La routine d’Émile est millimitrée.
Chef d’hôtel, il prépare son établissement à l’arrivée de client.es un peu particulier.es.
Et toutes ces petites attentions sont nécessaires pour les accueillir le mieux possible.
Après tout, iels viennent de mourir et l’établissement d’Émile est le dernier quai avant le grand saut.
Pour cela, iels n’ont qu’une tâche à accomplir : retrouver la paix de l’âme.
Une pièce en deux actes
Des âmes préoccupées
Le dernier quai de Nicolas Delestret part d’un constat simple : que deviennent les âmes après la mort ?
Une question maintes et maintes fois posée et dont les réponses sont aussi variées que le nombre de personnes sur Terre.
Pour l’auteur, tout se passe dans un hôtel prestigieux tenu par un maître d’hôtel pointilleux.
Un parti pris simple qui amène à un album coupé en 2 actes.
La première partie est consacrée à un premier groupe et a pour objectif de mettre en place la petite routine d’un maître d’hôtel au service de ses client.es
Et Émile est méthodique. C’est le moins que l’on puisse dire !
Cette organisation quasi militaire pose le cadre pour mettre à l’aise des individu.es qui viennent de perdre la vie.
Mais si iels sont ici, c’est pour une raison bien particulière.
À partir d’indices déposés dans leur chambre, iels doivent comprendre ce qui affecte leurs âmes pour mieux se pardonner.
Une tâche nécessaire pour que les défunt.es reposent en paix et n’errent pas indéfiniment dans la forêt interdite.
Chose à laquelle se refuse Émile !
Sur cette première partie, l’auteur pose les bases de son intrigue et met en place des règles qu’il va, inévitablement détourner sur la seconde.
Le concept s’avère original même si, par petites touches, on retrouve certaines inspirations japonisantes.

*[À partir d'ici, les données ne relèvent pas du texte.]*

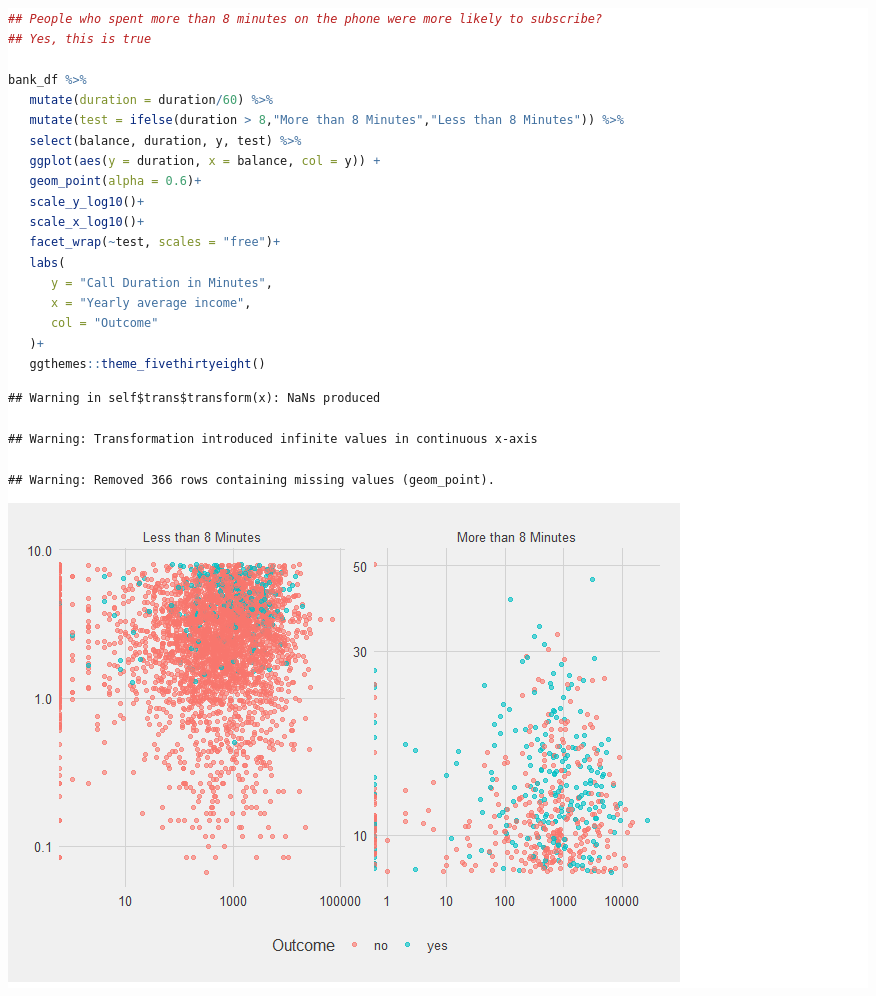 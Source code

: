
 ``` r
## People who spent more than 8 minutes on the phone were more likely to subscribe?
## Yes, this is true

bank_df %>%
   mutate(duration = duration/60) %>%
   mutate(test = ifelse(duration > 8,"More than 8 Minutes","Less than 8 Minutes")) %>%
   select(balance, duration, y, test) %>%
   ggplot(aes(y = duration, x = balance, col = y)) +
   geom_point(alpha = 0.6)+
   scale_y_log10()+
   scale_x_log10()+
   facet_wrap(~test, scales = "free")+
   labs(
      y = "Call Duration in Minutes",
      x = "Yearly average income",
      col = "Outcome"
   )+
   ggthemes::theme_fivethirtyeight()
```

    ## Warning in self$trans$transform(x): NaNs produced

    ## Warning: Transformation introduced infinite values in continuous x-axis

    ## Warning: Removed 366 rows containing missing values (geom_point).

![](EDA_files/figure-gfm/unnamed-chunk-22-1.png)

D’ailleurs, l’idée de départ m’a beaucoup fait penser à une série d’animation : Death Parade.
Briser les règles pour mieux les comprendre
Sur la deuxième partie, Le dernier quai prend un virage à 190 degré.
Inévitablement, tout ce qui nous est présenté dans la première se retrouve être balayé avec l’arrivée d’un deuxième groupe étrange.
Un réveil en retard, une arrivée peu conventionnelle, des hôtes.ses qui ne souviennent aucunement de leurs vies passées et qui ne tiennent pas à écouter les recommandations du maitre des lieux.
Rien ne se passe comme d’habitude et Émile en sort chamboulé.
Au final, ces petites habitudes ont autant d’importance pour lui que pour les personnes qu’il accueille.
En les lui enlevant, on le prive des tâches qui lui occupait l’esprit, afin d’éviter de penser à sa propre condition.
De façon assez maline et en utilisant davantage les codes du polar que ceux du fantastique, Nicolas Delestre amène le doute sur son personnage principal.
Qui est-il vraiment ? Depuis quand tient-il ce rôle ? Comment s’est-il retrouvé à son poste ?
Des réponses qui, comme pour les membres de ce nouveau groupe, sont à rechercher dans un passé tortueux.
La sobriété du graphisme de Nicolas Delestret
C’est avec le dernier quai que je découvre pour la première fois le travail de Nicolas Delestret.
Cependant, en jetant un coup d’oeil à ses projets précédents, on remarque immédiatement l’évolution graphique.
Alors que son trait était jusque là assez marqué « jeunesse », il opère ici une certaine radicalisation de ses designs.
C’est d’ailleurs assez notable sur ses personnages qui s’éloignent, pour le coup, d’un style inspiré animation, pour aller vers des codes plus franco-belges.
J’aime beaucoup la variation qu’il apporte aux visages par le biais de nez souvent proéminents.
Certains regretteront que les décors ne soit pas aussi travaillés, même si son hôtel, par son côté biscornu, défie à merveille les lois de l’apesanteur.
Reste que, si la plupart de ses arrières plans sont sobres, ils correspondent aussi à une volonté de l’auteur d’axer avant tout le regard sur les personnages.
En résumé
Le dernier quai de Nicolas Delestret est un récit fantastique intriguant qui lorgne tantôt vers le polar, tantôt vers le drame.
Tout en posant un cadre surnaturel, l'auteur développe des personnages attachants liés par une recherche commune : le pardon.
Une oeuvre mystérieuse et émouvante.